The Heart of the Black Madonna

Monday, September 15, 2014

The Black Madonna Journey of the Human Heart

Our Lady of Czestochowa, Poland

Please enjoy an excerpt from the soon to be published The Black Madonna Journey of the Human Heart by Stephanie Georgieff

The Phenomena of the Black Madonna

When I first heard of focused study of The Black Madonna, it was part of a masters program in culture and spirituality at Holy Names College. Before this, I really was unfamiliar with what “The Black Madonna” was either in culture or art. My orientation towards the Madonna was mainly through the pink cherubic Madonna’s tenderly caressing the Christ child on Christmas cards. As a protestant raised in an ecumenical household that recognized Eastern Orthodox traditions, I had a full spectrum exposure to images of Mary, but the Orthodox Icons were stiff and inhuman in my estimation. The color of the Mary’s was not in my consciousness, if pressed, I assumed that the original Mary was a Palestinian Jewess, who most likely had brown skin, dark eyes and hair.

One of my classmates in the masters program was doing her thesis on the subject of The Black Madonna, from a racial cultural perspective. We had the author China Galland speak to our class for one of the modules. Her book Longing for Darkness (2) was a biographical sketch of her encounters with the Black Madonna in the Americas, Europe and Asia. She brought slides of numerous Black Madonna’s from all over the world, as well as small cards for us to reflect upon. I chose the Virgin of Montserrat , and dutifully followed the directions for the class exercise to “hear what the image was telling me.” Aside from inviting me to get a snack, the only thing I could decipher from the black image before me, was “I am what I am, stop making me into something I am not.”

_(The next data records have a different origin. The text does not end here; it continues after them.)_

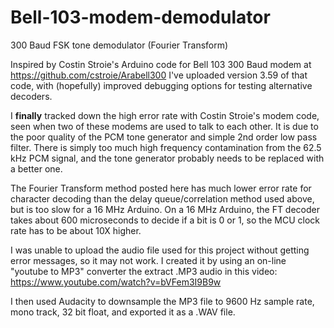 # Bell-103-modem-demodulator
300 Baud FSK tone demodulator (Fourier Transform)

Inspired by Costin Stroie's Arduino code for Bell 103 300 Baud modem at https://github.com/cstroie/Arabell300
I've uploaded version 3.59 of that code, with (hopefully) improved debugging options for testing alternative decoders.

I **finally** tracked down the high error rate with Costin Stroie's modem code, seen when two of these modems are used to talk to each other. It is due to the poor quality of the PCM tone generator and simple 2nd order low pass filter. There is simply too much high frequency contamination from the 62.5 kHz PCM signal, and the tone generator probably needs to be replaced with a better one.


The Fourier Transform method posted here has much lower error rate for character decoding than the delay queue/correlation method used above, but is too slow for a 16 MHz Arduino.  On a 16 MHz Arduino, the FT decoder takes about 600 microseconds to decide if a bit is 0 or 1, so the MCU clock rate has to be about 10X higher.

I was unable to upload the audio file used for this project without getting error messages, so it may not work. I created it by using an on-line "youtube to MP3" converter the extract .MP3 audio in this video: https://www.youtube.com/watch?v=bVFem3I9B9w 

I then used Audacity to downsample the MP3 file to 9600 Hz sample rate, mono track, 32 bit float, and exported it as a .WAV file.
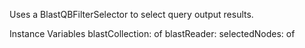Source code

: Uses a BlastQBFilterSelector to select query output results.

Instance Variables
	blastCollection:		<Collection> of <FileStream>
	blastReader:			<BioNCBIBlastReader>
	selectedNodes:		<Collection> of <BlastQBProperty>
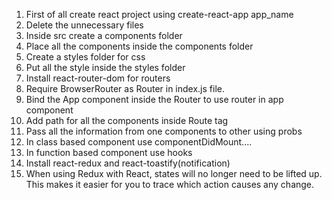 1. First of all create react project using create-react-app app_name
2. Delete the unnecessary files
3. Inside src create a components folder
4. Place all the components inside the components folder
5. Create a styles folder for css
6. Put all the style inside the styles folder
7. Install react-router-dom for routers
8. Require BrowserRouter as Router in index.js file.
9. Bind the App component inside the Router to use router in app component
10. Add path for all the components inside Route tag
11. Pass all the information from one components to other using probs
12. In class based component use componentDidMount....
13. In function based component use hooks
14. Install react-redux and react-toastify(notification)
15. When using Redux with React, states will no longer need to be lifted up. This makes it easier for you to trace which action causes any change.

Part of my program required a response paper to each module presented. We were to read a list of books and go on to our own research to supplement the assigned texts. What I found in my research at that time was there is very little definitive scholarship of the Black Madonna’s. Much of what is written or discussed I felt was a projection of needs: A need to paganize Christianity, an need to assert feminist principles, a need for the goddess, a need to justify nationalism as a direct blessing from the divine. What is known objectively about the phenomenon of the Black Madonna’s is that they are statues, paintings, and stained glass windows purposefully colored Black or very dark brown. The bulk of these works of art appeared in areas where the only external racial expression was white at the time. The images rarely have an artist associated with them, and are often attributed to the handiwork of St Luke the Apostle. With no documented artist associated with their origins, the exact dates of creation are unknown. Many of the stories of their genesis are associated with their discoveries. Scholars do agree that the majority   of the works of art date from the 5th  and 6th centuries up to the 14th century. Most of the images have legends and history associated with them that date between the 11th and 13th centuries. They are scattered through out Europe, with a great number of them in France. Another common theme is that many Black Madonna’s are found in churches along the pilgrim route Camino de Santiago de Compostela. There are a few in Russia, with the most famous image in Czestochowa, Poland. The original Black Madonna of the Americas is The Virgin of Guadalupe, in Mexico. This Virgin is considered to be “Black” because of her mestizo appearance.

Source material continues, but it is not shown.